Since this project bike was not running when I picked it up and had been sitting outside for awhile, I don’t know what components of the electrical system work. So I remove the starter motor and test it.
This is a short summary video showing how I do this work.
VIDEO: 1983 BMW R80ST Remove And Test Starter Motor
Remove Starter Motor
The motor is secured by two bolts and locking nuts at the rear and by a single 10 mm bolt that secures the front motor bracket to the engine block. I can access the front bracket bolt by removing the front engine cover.
Whenever you remove the front engine cover, ALWAYS be sure you remove the battery (-) ground cable from the battery. If the cover touches the diode board at the top of the engine it will short it out and you will have to replace the diode board.
The rear bolt heads are captive against the side of the starter motor so I can remove the lock nuts with 13 mm socket. However, my standard 3/8″ drive 13 mm socket will not fit on the right locking nut (as viewed from the rear of the engine), so I use my 1/4″ drive 13 mm socket which has a thinner wall to remove it.
I remove the large nut on the front of the starter solenoid to detach the large battery (+) cable and the smaller red wire with the ring terminal that are secured by the nut. Then I remove the black wire from the spade terminal on the starter solenoid.
To remove the motor I twist it so the starter solenoid on the front right side of the motor is facing up and tilt the motor clear the semi-circular cutout in the top of the engine and then position it so I can get the front motor bracket to clear the top of the engine block.
Clean And Inspect The Starter Motor
The motor looks to be in good condition as there are no signs of rust on it and the paint is in good condition.
I remove the front bracket by removing the two mounting nuts with an 8 mm box end wrench. Under the nut is a wave washer that sits on top of a smaller flat washer against the bracket. There is also another flat washer behind the bracket on the mounting stud in the starter motor housing.
I clean the starter motor in my parts washer and use compressed air to blow it dry. These are the markings on the starter motor and the starter solenoid that is attached to the body of the starter motor.
I use Auto Sol metal cleaner with 0000 steel wool to remove the deposits and tarnish from the bracket. The plating is intact and not rusty so I don’t have to paint it. I also use the 0000 steel wool with Auto Sol metal cleaner to clean the starter motor nose housing that goes over the Bendix gear on the rear of the starter motor. The plating on it is also intact with no rust.
I reinstall the front starter motor bracket with the step on the bottom of the bracket toward the rear of the starter motor.

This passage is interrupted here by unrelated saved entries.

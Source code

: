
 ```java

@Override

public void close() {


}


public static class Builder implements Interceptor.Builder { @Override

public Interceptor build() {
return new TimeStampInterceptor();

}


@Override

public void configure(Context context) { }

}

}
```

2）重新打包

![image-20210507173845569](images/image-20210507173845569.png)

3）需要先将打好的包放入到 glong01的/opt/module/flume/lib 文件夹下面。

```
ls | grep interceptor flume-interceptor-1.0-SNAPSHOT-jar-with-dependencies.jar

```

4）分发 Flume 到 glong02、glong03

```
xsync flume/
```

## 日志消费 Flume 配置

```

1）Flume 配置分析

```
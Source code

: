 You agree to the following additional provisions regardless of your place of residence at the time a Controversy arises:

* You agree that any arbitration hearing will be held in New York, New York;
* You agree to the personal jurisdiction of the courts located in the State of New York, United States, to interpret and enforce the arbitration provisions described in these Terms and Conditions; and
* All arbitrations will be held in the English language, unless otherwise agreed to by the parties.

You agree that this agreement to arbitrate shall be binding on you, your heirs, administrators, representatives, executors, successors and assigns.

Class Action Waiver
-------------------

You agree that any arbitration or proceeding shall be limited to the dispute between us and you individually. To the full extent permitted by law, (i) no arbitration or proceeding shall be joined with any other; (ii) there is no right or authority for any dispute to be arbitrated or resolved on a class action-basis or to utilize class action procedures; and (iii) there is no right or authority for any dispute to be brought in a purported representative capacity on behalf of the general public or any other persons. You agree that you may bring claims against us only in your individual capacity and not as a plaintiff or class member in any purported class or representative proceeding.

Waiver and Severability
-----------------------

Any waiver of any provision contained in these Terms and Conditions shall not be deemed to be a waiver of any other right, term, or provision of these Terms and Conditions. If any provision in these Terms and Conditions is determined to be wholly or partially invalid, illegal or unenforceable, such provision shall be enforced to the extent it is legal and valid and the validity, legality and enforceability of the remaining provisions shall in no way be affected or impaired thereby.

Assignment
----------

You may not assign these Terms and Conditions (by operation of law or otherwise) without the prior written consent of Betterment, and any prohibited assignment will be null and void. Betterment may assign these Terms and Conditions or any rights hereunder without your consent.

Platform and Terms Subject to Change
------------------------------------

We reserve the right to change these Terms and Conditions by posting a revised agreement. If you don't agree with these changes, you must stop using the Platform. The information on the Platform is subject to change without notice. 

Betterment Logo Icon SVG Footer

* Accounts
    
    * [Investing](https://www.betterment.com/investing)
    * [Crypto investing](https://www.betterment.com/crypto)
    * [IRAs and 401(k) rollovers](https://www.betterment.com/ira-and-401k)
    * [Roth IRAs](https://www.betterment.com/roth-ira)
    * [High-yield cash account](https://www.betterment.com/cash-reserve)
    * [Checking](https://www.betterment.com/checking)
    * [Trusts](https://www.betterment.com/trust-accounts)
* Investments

I also clean the top engine housing the starter motor sits inside of with Gunk engine cleaner, a brass brush and 0000 steel wool. It had crud and leaves inside it.
Testing The Starter Motor
I mount the starter motor in my vise with the rubber jaws. I use two battery (+) cables to attach a battery to the starter motor. I attach the (+) cable to screw terminal with the large nut and to the RED battery (+) terminal. I attach the other cable to the starter motor bracket using a bolt and nut and then to the battery (-) ground terminal.
Don’t let the ends of the cables touch each other after they are attached to the battery as it likely will damage the battery.
I attach a wire to the spade terminal where the BLACK wire was attached. The BLACK wire comes from the starter relay and powers the starter solenoid so it will close sending power to the starter motor. When I touch the wire to the starter solenoid screw terminal with the large nut, it will send power to the starter solenoid, just like the starter relay would and the starter motor should turn and the Bendix gear should spin and move outward.
At first the motor didn’t work. I checked all the electric connections and found some corrosion on the end of one of the cables. I cleaned it off with some steel wool, reattached it and then the motor worked. 🙂
And here is the starter motor compartment after I cleaned it up.
2022-03-29 Corrected document subsystem from “61-Electrical” to “12-Engine Electrics”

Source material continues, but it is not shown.